Эд[уард] ф[он] Гартман следует установившемуся в современной гносеологии обычаю — выяснять отношение каждой принципиально новой точки зрения к взглядам Канта — и уделяет критической философии много внимания. Вследствие этого исследования Гартмана, посвященные анализу воззрений Канта, служат введением к изложению его собственной системы, откуда понятна важность знакомства с оценкой критицизма, которую мы находим в сочинениях Гартмана. Гартман считает критическую философию достойной великого внимания, так как никто не сумел, по его словам, глубже Канта уйти в анализ проблем теории познания. «Больше, чем какой-либо другой, пролагающий новые пути гений, — говорит Гартман, — обладал он высокой самоотверженностью оставить в своей системе те противоречия, которые он не умел устранить без ущерба правильным положениям» [3, S. 2]. Последнее обстоятельство сообщает системе Канта характер необычайной многосторонности и жизненности, однако лишает ее внутренней целостности и согласованности частей, что и сделало ее родоначальницей самых противоположных течений в гносеологии. В частности, по отношению к интересующей нас проблеме реальности Кант, по мнению Гартмана, является основателем как трансцендентального идеализма Нового времени, так и реализма. Последнее заме-
1 Рукопись из архива А. И. Огнёва публикуется в рамках проекта Н. А. Дмитриевой «Феномен русского неокантианства в контексте русской и европейской философии конца XIX — первой половины XX века», осуществляемого на средства гранта Президента Российской Федерации по поддержке научных исследований молодых российских ученых — докторов наук (МД-4045.2011.6).

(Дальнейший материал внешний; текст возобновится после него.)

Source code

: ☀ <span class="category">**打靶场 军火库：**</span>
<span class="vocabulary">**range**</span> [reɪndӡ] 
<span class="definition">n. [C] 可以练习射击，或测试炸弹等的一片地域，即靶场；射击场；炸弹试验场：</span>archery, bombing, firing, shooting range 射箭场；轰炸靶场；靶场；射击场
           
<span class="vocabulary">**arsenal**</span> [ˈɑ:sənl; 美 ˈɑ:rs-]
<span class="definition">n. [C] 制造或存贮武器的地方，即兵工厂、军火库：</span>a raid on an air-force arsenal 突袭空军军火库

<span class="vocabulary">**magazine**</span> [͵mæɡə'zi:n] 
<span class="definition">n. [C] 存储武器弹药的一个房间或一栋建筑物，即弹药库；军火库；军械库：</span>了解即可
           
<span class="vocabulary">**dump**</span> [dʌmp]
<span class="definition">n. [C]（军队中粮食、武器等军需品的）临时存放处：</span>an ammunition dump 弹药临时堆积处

чание, по нашему убеждению, особенно ценно, и справедливость его ясна хотя бы из таких соображений. Трансцендентальный идеализм свойствен точке зрения Канта уже в силу учения о субъективности форм познания и исключительной приложимости их к сфере имманентного ему. С другой стороны, Кант опроверг онтологическое доказательство и уже вследствие этого никогда не мог стать на точку зрения до конца проведенного гносеологического идеализма, который в учении о всецелой обоснованности сущего в мысли должен признать правомерность последнего.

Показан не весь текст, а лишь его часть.